Title: The Lifeboat
Author: Charlotte Rogan
Genre: Adult, Historical Fiction
Rating: 3.5 Star rounded down to 3
Grace Winter, 22, is both a newlywed and a widow. She is also on trial for her life.
In the summer of 1914, the elegant ocean liner carrying her and her husband Henry across the Atlantic suffers a mysterious explosion. Setting aside his own safety, Henry secures Grace a place in a lifeboat, which the survivors quickly realize is over capacity. For any to live, some must die.
As the castaways battle the elements, and each other, Grace recollects the unorthodox way she and Henry met, and the new life of privilege she thought she’d found. Will she pay any price to keep it?
Review – MAY CONTAIN SPOILERS
“Almost unbearably exciting – you’ll gulp it down in a single sitting.” – Kate Saunders, The Times
I went into this book with great expectations. The idea of people plotting the death of each other while they sit next to them plus that blurb had me seriously thinking of a fast pace evil kind of story.
This isn’t what I got.
While it was a seriously solid story, it was really really slow. The people in the boat are stuck out at sea for three weeks. Three. We get a recap of pretty much everyday and sometimes the night as well. By day five part of me was wishing the boat would sink. There were interesting bits within the story and there was plotting a death, but I found that the book was more about Grace’s thoughts on the human condition and what being in this situation was doing to everyone. Not the actual plotting. While these thoughts are interesting, I didn’t need two weeks of them (luckily they pretty much skip the third week).

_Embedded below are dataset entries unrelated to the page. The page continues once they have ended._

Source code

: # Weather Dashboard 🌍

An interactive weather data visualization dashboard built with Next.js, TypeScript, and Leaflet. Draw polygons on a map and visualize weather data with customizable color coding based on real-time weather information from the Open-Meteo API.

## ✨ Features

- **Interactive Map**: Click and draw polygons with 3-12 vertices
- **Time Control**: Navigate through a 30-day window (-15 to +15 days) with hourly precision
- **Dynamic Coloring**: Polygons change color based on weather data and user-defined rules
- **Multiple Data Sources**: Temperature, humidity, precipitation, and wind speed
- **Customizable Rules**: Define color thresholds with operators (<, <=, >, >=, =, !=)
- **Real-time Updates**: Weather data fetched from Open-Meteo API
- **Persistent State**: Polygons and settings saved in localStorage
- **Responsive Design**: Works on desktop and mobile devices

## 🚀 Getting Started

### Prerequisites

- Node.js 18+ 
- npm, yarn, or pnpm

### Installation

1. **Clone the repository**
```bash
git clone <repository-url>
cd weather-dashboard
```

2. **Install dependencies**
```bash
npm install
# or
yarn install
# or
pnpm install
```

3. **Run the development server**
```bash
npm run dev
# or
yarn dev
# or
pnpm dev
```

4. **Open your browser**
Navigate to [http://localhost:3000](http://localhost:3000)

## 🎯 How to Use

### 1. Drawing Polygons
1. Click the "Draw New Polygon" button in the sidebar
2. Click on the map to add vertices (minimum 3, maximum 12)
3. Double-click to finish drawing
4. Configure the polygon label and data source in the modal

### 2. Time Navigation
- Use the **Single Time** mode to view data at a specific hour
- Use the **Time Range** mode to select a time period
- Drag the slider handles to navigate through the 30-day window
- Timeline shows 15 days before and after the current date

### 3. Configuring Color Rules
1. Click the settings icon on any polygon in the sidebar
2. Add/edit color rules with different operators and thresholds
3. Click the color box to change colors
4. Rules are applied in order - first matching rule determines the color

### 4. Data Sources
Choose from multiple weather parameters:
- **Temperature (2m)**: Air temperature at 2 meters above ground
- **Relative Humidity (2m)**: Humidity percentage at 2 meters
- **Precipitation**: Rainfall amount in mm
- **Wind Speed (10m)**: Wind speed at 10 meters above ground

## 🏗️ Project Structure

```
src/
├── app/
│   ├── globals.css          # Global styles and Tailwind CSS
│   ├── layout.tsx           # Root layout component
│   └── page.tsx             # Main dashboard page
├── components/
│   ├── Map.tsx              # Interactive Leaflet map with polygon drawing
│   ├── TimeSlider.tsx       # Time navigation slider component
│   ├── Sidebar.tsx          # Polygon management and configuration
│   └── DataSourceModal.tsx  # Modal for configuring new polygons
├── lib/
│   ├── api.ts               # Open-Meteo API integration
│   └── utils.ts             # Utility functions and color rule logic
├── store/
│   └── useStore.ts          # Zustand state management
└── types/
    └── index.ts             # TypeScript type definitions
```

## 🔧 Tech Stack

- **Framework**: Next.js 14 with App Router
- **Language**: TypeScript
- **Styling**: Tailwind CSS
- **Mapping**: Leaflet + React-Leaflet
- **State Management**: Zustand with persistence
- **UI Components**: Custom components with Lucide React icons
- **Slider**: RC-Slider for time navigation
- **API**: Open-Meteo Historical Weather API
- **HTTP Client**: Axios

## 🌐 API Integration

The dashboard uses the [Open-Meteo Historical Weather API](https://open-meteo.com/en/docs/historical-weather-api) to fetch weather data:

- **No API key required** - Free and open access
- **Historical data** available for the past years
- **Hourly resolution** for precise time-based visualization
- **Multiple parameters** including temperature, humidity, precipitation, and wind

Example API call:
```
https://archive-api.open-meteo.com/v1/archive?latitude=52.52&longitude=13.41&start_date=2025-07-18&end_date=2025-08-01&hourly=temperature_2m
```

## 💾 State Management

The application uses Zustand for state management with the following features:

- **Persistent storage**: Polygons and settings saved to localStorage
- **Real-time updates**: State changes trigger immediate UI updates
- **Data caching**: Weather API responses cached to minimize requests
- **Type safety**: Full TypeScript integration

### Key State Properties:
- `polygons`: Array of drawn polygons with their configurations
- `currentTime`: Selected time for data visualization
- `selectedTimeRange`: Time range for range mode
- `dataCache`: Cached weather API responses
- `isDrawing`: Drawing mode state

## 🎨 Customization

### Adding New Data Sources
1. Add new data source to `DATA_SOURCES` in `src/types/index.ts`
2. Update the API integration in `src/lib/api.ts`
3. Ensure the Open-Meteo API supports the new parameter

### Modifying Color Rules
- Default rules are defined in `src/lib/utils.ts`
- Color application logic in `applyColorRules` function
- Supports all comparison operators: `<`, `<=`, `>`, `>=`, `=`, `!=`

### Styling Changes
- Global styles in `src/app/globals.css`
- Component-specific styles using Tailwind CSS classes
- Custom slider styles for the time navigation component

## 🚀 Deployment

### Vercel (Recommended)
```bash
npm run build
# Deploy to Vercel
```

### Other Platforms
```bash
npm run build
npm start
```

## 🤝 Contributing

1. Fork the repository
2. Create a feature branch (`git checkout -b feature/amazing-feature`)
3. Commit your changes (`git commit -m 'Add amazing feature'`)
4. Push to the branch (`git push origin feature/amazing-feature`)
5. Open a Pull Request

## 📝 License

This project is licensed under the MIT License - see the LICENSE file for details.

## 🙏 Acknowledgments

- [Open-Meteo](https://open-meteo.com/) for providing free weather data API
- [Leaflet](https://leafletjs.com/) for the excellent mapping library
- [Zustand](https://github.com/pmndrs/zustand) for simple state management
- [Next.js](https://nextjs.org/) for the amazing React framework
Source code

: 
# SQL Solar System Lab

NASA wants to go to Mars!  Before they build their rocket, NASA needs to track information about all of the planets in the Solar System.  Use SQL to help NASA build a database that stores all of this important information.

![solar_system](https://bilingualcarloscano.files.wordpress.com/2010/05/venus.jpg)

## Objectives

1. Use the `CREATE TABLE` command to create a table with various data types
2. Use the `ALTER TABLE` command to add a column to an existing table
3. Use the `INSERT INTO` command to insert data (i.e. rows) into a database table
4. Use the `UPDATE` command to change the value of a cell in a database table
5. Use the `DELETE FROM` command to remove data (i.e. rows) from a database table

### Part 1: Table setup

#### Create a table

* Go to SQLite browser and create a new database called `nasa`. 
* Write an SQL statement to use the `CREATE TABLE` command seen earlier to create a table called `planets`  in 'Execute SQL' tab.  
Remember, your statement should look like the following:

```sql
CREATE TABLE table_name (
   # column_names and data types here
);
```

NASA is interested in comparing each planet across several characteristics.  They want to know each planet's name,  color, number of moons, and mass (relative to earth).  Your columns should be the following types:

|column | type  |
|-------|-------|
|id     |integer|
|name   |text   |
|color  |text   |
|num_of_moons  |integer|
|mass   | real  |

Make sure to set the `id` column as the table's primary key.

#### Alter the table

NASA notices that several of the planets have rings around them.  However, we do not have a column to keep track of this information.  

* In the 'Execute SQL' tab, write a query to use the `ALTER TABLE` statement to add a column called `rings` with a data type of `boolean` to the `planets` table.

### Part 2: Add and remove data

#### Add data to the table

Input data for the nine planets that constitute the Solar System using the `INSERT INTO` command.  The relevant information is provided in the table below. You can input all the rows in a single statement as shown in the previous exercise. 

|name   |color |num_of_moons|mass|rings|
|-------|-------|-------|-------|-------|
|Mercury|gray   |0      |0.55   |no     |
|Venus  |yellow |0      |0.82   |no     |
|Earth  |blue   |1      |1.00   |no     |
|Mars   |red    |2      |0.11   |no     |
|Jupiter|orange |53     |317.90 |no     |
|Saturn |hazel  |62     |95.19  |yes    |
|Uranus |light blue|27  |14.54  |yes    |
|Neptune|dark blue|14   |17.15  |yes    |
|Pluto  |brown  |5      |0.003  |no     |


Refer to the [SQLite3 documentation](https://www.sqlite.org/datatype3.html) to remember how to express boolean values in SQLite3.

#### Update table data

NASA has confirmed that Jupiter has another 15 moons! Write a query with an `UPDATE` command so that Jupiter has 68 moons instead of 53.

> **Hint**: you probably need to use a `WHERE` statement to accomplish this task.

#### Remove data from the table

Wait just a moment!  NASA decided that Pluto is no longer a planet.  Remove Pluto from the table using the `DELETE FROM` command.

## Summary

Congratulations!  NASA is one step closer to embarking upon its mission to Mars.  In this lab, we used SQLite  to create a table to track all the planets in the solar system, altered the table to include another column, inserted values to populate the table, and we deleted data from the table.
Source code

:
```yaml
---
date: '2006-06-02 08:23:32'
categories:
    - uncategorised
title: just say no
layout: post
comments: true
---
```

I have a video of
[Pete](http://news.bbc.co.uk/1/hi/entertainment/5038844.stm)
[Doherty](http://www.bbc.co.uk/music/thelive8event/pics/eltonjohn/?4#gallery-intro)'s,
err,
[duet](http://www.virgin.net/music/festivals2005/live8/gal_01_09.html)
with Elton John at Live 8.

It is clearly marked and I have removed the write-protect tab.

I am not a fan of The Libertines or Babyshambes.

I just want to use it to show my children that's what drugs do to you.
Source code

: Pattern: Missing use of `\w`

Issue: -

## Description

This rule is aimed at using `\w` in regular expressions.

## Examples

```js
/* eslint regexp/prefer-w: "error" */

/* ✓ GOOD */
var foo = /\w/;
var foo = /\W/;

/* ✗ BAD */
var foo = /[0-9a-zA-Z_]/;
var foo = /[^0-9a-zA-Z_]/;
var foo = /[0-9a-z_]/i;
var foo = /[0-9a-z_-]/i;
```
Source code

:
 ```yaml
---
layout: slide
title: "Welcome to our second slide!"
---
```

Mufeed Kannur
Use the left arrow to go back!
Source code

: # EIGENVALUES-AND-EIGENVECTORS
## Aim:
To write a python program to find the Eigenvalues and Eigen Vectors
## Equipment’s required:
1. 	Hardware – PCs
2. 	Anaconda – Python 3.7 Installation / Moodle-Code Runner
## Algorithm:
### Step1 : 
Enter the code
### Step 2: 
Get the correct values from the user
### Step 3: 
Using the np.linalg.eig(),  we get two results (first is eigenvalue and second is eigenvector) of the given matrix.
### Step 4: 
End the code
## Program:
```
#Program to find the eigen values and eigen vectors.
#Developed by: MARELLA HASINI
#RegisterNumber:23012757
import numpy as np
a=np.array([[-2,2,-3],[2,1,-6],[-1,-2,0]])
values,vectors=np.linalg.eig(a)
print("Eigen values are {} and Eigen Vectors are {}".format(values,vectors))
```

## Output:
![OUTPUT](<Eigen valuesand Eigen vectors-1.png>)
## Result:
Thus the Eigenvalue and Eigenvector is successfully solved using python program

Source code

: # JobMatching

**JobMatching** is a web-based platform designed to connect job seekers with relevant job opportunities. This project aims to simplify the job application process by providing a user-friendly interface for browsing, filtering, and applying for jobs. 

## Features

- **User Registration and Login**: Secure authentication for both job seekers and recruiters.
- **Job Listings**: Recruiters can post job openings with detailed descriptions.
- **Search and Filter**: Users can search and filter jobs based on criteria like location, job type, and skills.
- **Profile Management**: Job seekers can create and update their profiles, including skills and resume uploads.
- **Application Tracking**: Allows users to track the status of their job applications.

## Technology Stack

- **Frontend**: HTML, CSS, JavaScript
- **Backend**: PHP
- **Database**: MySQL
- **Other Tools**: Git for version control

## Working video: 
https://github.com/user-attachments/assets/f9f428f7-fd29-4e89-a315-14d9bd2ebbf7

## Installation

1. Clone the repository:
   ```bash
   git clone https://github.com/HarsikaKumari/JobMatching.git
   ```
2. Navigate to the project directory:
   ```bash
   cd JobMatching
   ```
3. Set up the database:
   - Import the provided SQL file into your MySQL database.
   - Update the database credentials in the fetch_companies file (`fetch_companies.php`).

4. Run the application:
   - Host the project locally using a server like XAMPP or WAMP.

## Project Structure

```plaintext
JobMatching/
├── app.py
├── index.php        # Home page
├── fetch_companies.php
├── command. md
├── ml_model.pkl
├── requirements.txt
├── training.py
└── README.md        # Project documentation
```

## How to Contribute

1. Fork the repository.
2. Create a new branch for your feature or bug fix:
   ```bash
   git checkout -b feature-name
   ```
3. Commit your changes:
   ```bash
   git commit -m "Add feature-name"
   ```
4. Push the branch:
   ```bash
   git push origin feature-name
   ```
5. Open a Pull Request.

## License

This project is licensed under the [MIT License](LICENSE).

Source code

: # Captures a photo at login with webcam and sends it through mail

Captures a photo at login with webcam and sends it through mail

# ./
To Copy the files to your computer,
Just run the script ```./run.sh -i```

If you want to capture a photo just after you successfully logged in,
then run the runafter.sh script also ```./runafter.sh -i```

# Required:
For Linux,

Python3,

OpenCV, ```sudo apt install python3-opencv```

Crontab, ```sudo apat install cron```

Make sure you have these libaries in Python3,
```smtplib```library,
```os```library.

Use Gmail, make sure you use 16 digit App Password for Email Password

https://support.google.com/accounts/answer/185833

The structure of this book was pretty good up until the end where I don’t know how I felt about it. At the end of week two the boat story breaks off and goes into a few chapters on how it all plays out for Grace in court. Once this is over, we then go back and experience the rescue, then we go back to how her life turned out after the boat. While this structure thing isn’t a huge issue, I don’t understand why it was done. I found it a bit disorientating to the story. I cared more about how they all get saved than if she was going to go to jail or not.
One thing I think fell really short with the story was the characters. I felt no connection to any of them. The parts of the story and the characters I was most interested in were parts I was never going to get any answers to. I really wanted to know more about Henry, how he got Grace on the boat, and all that drama with the ships communication device and Blake and Hardie. Henry mostly though, I thought he sounded pretty interesting.
So yes, the story while interesting in the sense that it was good to see how people freak out in those situations, it dragged on for me and left out a bunch of questions unanswered. If you are interested in slow paced historical fiction with a little bit of drama, give it a go, but if not perhaps give it a miss. I fell asleep reading it a couple of times.